Volgens het populaire geloof vielen zwerfhonden nooit heksen aan, die met hen konden onderhandelen en hen naar hun hand konden zetten. Vrouwen die bedreven waren in de omgang met zwerfhonden werden daarom met argwaan bekeken en verdacht van hekserij.

Een merkwaardig verhaal over tovenaars, de Inquisitie en viervoeters speelde zich af in Milaan in 1617. Op 29 april, tijdens een processie van vijftig "dienaren van de duisternis" die tot de brandstapel op de Piazza della Vetera waren veroordeeld, viel een roedel van dertig wolfshonden plotseling de monniken en inquisiteurs aan die de gedoemde processie begeleidden. De beesten sneden de kelen van de mannen in soutane door. De aanval maakte de monniken zo bang dat ze de veroordeelden in de steek lieten en vluchtten. Tijdens hun vlucht begonnen de burgers de monniken te doden. Als gevolg hiervan stierf het hoofd van de Inquisitie en kwam het volk in opstand. De gouverneur werd gedwongen een edict uit te vaardigen dat de Inquisitie in Lombardije verbood. De wolfshonden die de veroordeelden redden en Milaan bevrijdden van de heerschappij van de soutane, behoorden toe aan een burger, Dr. Malenbrache. Hij haatte de Inquisitie en trainde zijn huisdieren om mannen in toga's te doden.

Omkeringen

In de oudheid geloofde men dat duistere machten en hun dienaren de vorm van honden konden aannemen. Wijdverbreid bijgeloof beweerde dat de zielen van mensen die een wrede dood stierven, waaronder mensen die werden opgehangen, verdronken, zelfmoordenaars, grote zondaars en kinderen die vóór de doop stierven, in het lichaam van een hond zouden verblijven. Men geloofde dat als een hond over het lichaam van een overledene of zijn graf zou springen, de overledene spoedig als vampier zou terugkeren naar de wereld der levenden.

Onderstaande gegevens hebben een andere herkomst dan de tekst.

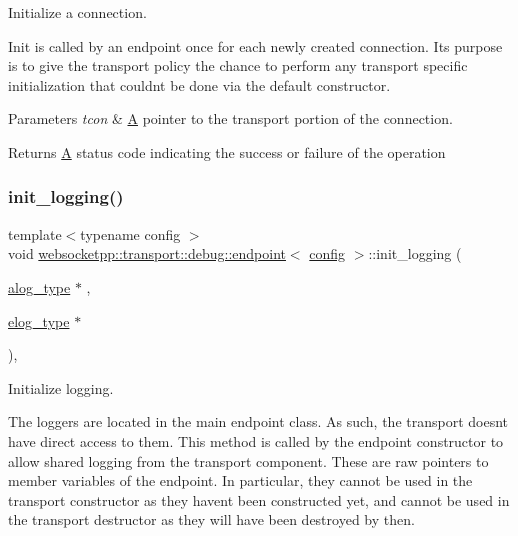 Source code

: Initialize a connection. 

Init is called by an endpoint once for each newly created connection. It\textquotesingle{}s purpose is to give the transport policy the chance to perform any transport specific initialization that couldn\textquotesingle{}t be done via the default constructor.


\begin{DoxyParams}{Parameters}
{\em tcon} & \mbox{\hyperlink{struct_a}{A}} pointer to the transport portion of the connection. \\
\hline
\end{DoxyParams}
\begin{DoxyReturn}{Returns}
\mbox{\hyperlink{struct_a}{A}} status code indicating the success or failure of the operation 
\end{DoxyReturn}
\mbox{\label{classwebsocketpp_1_1transport_1_1debug_1_1endpoint_a548d0865fa00469d9ab78daa9ad25c3a}} 
\subsubsection{\texorpdfstring{init\+\_\+logging()}{init\_logging()}}
{\footnotesize\ttfamily template$<$typename config $>$ \\
void \mbox{\hyperlink{classwebsocketpp_1_1transport_1_1debug_1_1endpoint}{websocketpp\+::transport\+::debug\+::endpoint}}$<$ \mbox{\hyperlink{classconfig}{config}} $>$\+::init\+\_\+logging (\begin{DoxyParamCaption}\item[{\mbox{\hyperlink{classwebsocketpp_1_1transport_1_1debug_1_1endpoint_ab2b8a06c2ba2a9ae26def00aefcbc930}{alog\+\_\+type}} $\ast$}]{,  }\item[{\mbox{\hyperlink{classwebsocketpp_1_1transport_1_1debug_1_1endpoint_a3616bf82ba2a1026fad9de8145bd9375}{elog\+\_\+type}} $\ast$}]{ }\end{DoxyParamCaption})\hspace{0.3cm}{\ttfamily [inline]}, {\ttfamily [protected]}}



Initialize logging. 

The loggers are located in the main endpoint class. As such, the transport doesn\textquotesingle{}t have direct access to them. This method is called by the endpoint constructor to allow shared logging from the transport component. These are raw pointers to member variables of the endpoint. In particular, they cannot be used in the transport constructor as they haven\textquotesingle{}t been constructed yet, and cannot be used in the transport destructor as they will have been destroyed by then.


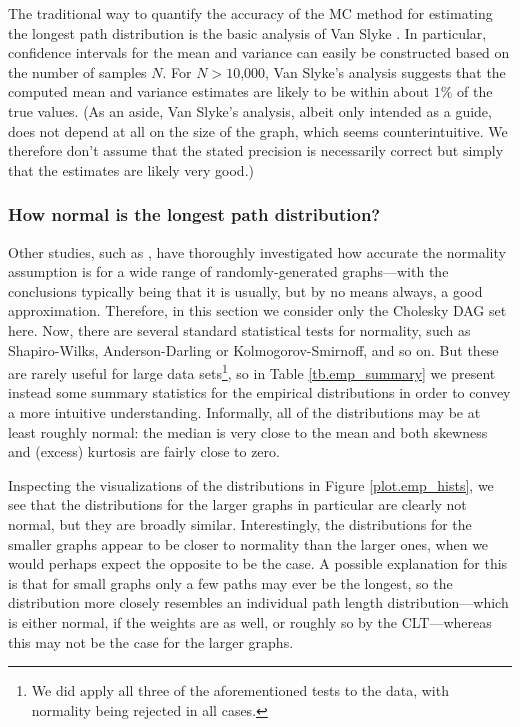 \documentclass[12pt]{article}
\begin{document}
The traditional way to quantify the accuracy of the MC method for estimating the longest path distribution is the basic analysis of Van Slyke \cite{van63}. In particular, confidence intervals for the mean and variance can easily be constructed based on the number of samples $N$. For $N > 10$,$000$, Van Slyke's analysis suggests that the computed mean and variance estimates are likely to be within about $1\%$ of the true values. (As an aside, Van Slyke's analysis, albeit only intended as a guide, does not depend at all on the size of the graph, which seems counterintuitive. We therefore don't assume that the stated precision is necessarily correct but simply that the estimates are likely very good.)


\subsubsection{How normal is the longest path distribution?}
\label{subsubsect.how_normal}

Other studies, such as \cite{can16}, have thoroughly investigated how accurate the normality assumption is for a wide range of randomly-generated graphs---with the conclusions typically being that it is usually, but by no means always, a good approximation. Therefore, in this section we consider only the Cholesky DAG set here. Now, there are several standard statistical tests for normality, such as Shapiro-Wilks, Anderson-Darling or Kolmogorov-Smirnoff, and so on. But these are rarely useful for large data sets\footnote{We did apply all three of the aforementioned tests to the data, with normality being rejected in all cases.}, so in Table \ref{tb.emp_summary} we present instead some summary statistics for the empirical distributions in order to convey a more intuitive understanding. Informally, all of the distributions may be at least roughly normal: the median is very close to the mean and both skewness and (excess) kurtosis are fairly close to zero.

Inspecting the visualizations of the distributions in Figure \ref{plot.emp_hists}, we see that the distributions for the larger graphs in particular are clearly not normal, but they are broadly similar. Interestingly, the distributions for the smaller graphs appear to be closer to normality than the larger ones, when we would perhaps expect the opposite to be the case. A possible explanation for this is that for small graphs only a few paths may ever be the longest, so the distribution more closely resembles an individual path length distribution---which is either normal, if the weights are as well, or roughly so by the CLT---whereas this may not be the case for the larger graphs.  
\end{document}
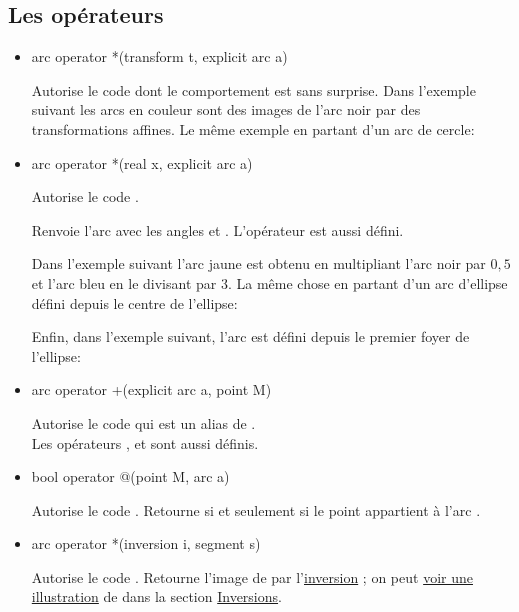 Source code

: \documentclass[pdftex]{article}
\newcommand{\ssi}{si et seulement si\xspace}
\begin{document}
\subsection{Les opérateurs}
\begin{itemize}
\item {}
  \begin{Vcolor}
    arc operator *(transform t, explicit arc a)
  \end{Vcolor}
  Autorise le code  dont le comportement est sans
  surprise. Dans l'exemple suivant les arcs en couleur sont des images
  de l'arc noir par des transformations affines.
  Le même exemple en partant d'un arc de cercle:

\item {}
  \begin{Vcolor}
    arc operator *(real x, explicit arc a)
  \end{Vcolor}
  Autorise le code .

  Renvoie l'arc  avec les
  angles 
  et . L'opérateur
   est aussi défini.

  Dans l'exemple suivant l'arc jaune est obtenu en multipliant l'arc
  noir par $0,5$ et l'arc bleu en le divisant par 3.
  La même chose en partant d'un arc d'ellipse défini depuis le centre
  de l'ellipse:

  Enfin, dans l'exemple suivant, l'arc est défini depuis le premier
  foyer de l'ellipse:
\item {}%
  \begin{Vcolor}
    arc operator +(explicit arc a, point M)
  \end{Vcolor}
  Autorise le code  qui est un alias de
  .\\
  Les opérateurs
  ,  et
   sont aussi définis.
\item {}
  \begin{Vcolor}
    bool operator @(point M, arc a)
  \end{Vcolor}
  Autorise le code . Retourne  \ssi le
  point  appartient à l'arc .
\item {}
  \begin{Vcolor}
    arc operator *(inversion i, segment s)
  \end{Vcolor}
  Autorise le code .
  Retourne l'image de  par
  l'\href{#section.inversions}{inversion} ; on peut
  \href{#inversion_damier}{voir une illustration} de
   dans la section \href{#section.inversion}{Inversions}.
\end{itemize}
\end{document}
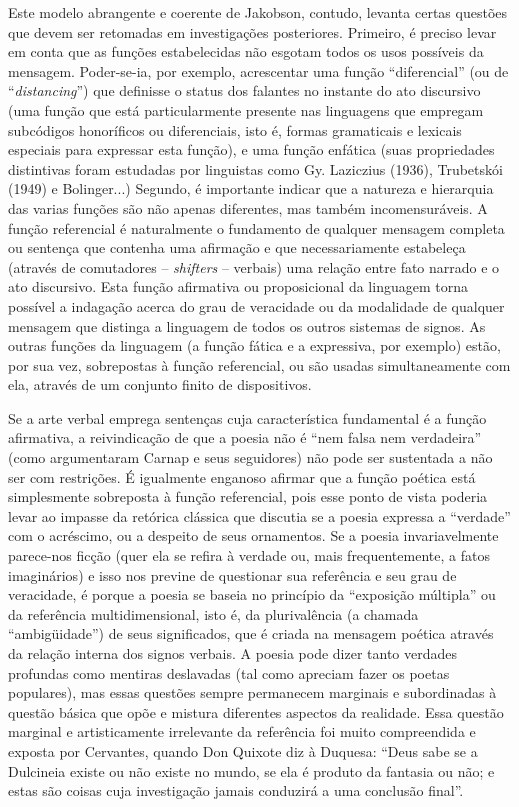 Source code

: Este modelo abrangente e coerente de Jakobson, contudo, levanta certas
questões que devem ser retomadas em investigações posteriores. Primeiro,
é preciso levar em conta que as funções estabelecidas não esgotam todos
os usos possíveis da mensagem. Poder-se-ia, por exemplo, acrescentar uma
função ``diferencial'' (ou de ``\emph{distancing}'') que definisse o
status dos falantes no instante do ato discursivo (uma função que está
particularmente presente nas linguagens que empregam subcódigos
honoríficos ou diferenciais, isto é, formas gramaticais e lexicais
especiais para expressar esta função), e uma função enfática (suas
propriedades distintivas foram estudadas por linguistas como Gy.
Laziczius (1936), Trubetskói (1949) e Bolinger...) Segundo, é importante
indicar que a natureza e hierarquia das varias funções são não apenas
diferentes, mas também incomensuráveis. A função referencial é
naturalmente o fundamento de qualquer mensagem completa ou sentença que
contenha uma afirmação e que necessariamente estabeleça (através de
comutadores -- \emph{shifters} -- verbais) uma relação entre fato
narrado e o ato discursivo. Esta função afirmativa ou proposicional da
linguagem torna possível a indagação acerca do grau de veracidade ou da
modalidade de qualquer mensagem que distinga a linguagem de todos os
outros sistemas de signos. As outras funções da linguagem (a função
fática e a expressiva, por exemplo) estão, por sua vez, sobrepostas à
função referencial, ou são usadas simultaneamente com ela, através de um
conjunto finito de dispositivos.

Se a arte verbal emprega sentenças cuja característica fundamental é a
função afirmativa, a reivindicação de que a poesia não é ``nem falsa nem
verdadeira'' (como argumentaram Carnap e seus seguidores) não pode ser
sustentada a não ser com restrições. É igualmente enganoso afirmar que a
função poética está simplesmente sobreposta à função referencial, pois
esse ponto de vista poderia levar ao impasse da retórica clássica que
discutia se a poesia expressa a ``verdade'' com o acréscimo, ou a
despeito de seus ornamentos. Se a poesia invariavelmente parece-nos
ficção (quer ela se refira à verdade ou, mais frequentemente, a fatos
imaginários) e isso nos previne de questionar sua referência e seu grau
de veracidade, é porque a poesia se baseia no princípio da ``exposição
múltipla'' ou da referência multidimensional, isto é, da plurivalência
(a chamada ``ambigüidade'') de seus significados, que é criada na
mensagem poética através da relação interna dos signos verbais. A poesia
pode dizer tanto verdades profundas como mentiras deslavadas (tal como
apreciam fazer os poetas populares), mas essas questões sempre
permanecem marginais e subordinadas à questão básica que opõe e mistura
diferentes aspectos da realidade. Essa questão marginal e artisticamente
irrelevante da referência foi muito compreendida e exposta por
Cervantes, quando Don Quixote diz à Duquesa: ``Deus sabe se a Dulcineia
existe ou não existe no mundo, se ela é produto da fantasia ou não; e
estas são coisas cuja investigação jamais conduzirá a uma conclusão
final''.

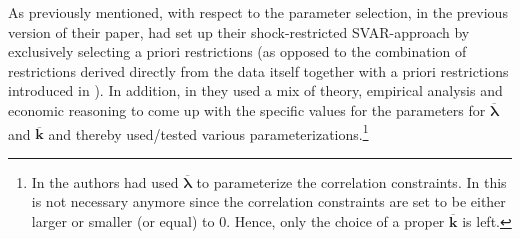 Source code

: \documentclass[a4paper,11pt,listof=nochaptergap,oneside,pointednumbers,bibtotoc,bigheadings,liststotoc,hidelinks]{scrbook}
\theoremstyle{mysatz}
\theoremstyle{mydefinition}
\theoremstyle{mytheorem}
\theoremstyle{mybemerkung}
\newcommand{\vect}[1]{\boldsymbol{\mathbf{#1}}}
\begin{document}
As previously mentioned, with respect to the parameter selection, in the previous version of their paper, \citet{ludvigsonetal:18} had set up their shock-restricted SVAR-approach by exclusively selecting a priori restrictions (as opposed to the combination of restrictions derived directly from the data itself together with a priori restrictions introduced in \citealp{ludvigsonetal:19}). In addition, in \citet{ludvigsonetal:18} they used a mix of theory, empirical analysis and economic reasoning to come up with the specific values for the parameters for $\overline{\vect{\lambda}}$ and $\overline{\vect{k}}$ and thereby used/tested various parameterizations.\footnote{In \citet{ludvigsonetal:18} the authors had used $\overline{\vect{\lambda}}$ to parameterize the correlation constraints. In \citet{ludvigsonetal:19} this is not necessary anymore since the correlation constraints are set to be either larger or smaller (or equal) to $0$. Hence, only the choice of a proper $\overline{\vect{k}}$ is left.} 
\end{document}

Tovenaars konden zich tijdens hun leven transformeren tot een ruige huid. In Siam geloofde men dat 's nachts, wanneer het lichaam van een heks slaapt, haar ziel in een hond verandert. Als je een gedaanteverwisselaar in de ogen kijkt, zie je dat hij geen pupillen heeft. In deze vorm sluipen de handlangers van het kwaad over de wegen en vallen mensen aan.

Er bestaan ​​talloze legendes over mensen die, nadat ze 's nachts een dier hadden verminkt dat hen aanviel, de volgende ochtend de gehavende resten van een naburige genezer ontdekten. De oude sofist Philostratus beschreef ook een soortgelijk incident dat zich in Efeze voordeed tijdens de pest. Op bevel van Apollonius van Pianea stenigde een menigte een oude bedelaar, en toen de stenen die het lichaam van de ongelukkige man bedekten werden verwijderd, werd eronder het lijk van een hond ontdekt. ​​Met de dood van de tovenaar was de pest voorbij.

De Slaven geloofden dat heksen de vorm van zwarte honden aannamen om veepesten te veroorzaken. Zwerfhonden die rond kuddes renden, werden beschouwd als gedaanteverwisselaars en werden 'Koeiendood' genoemd.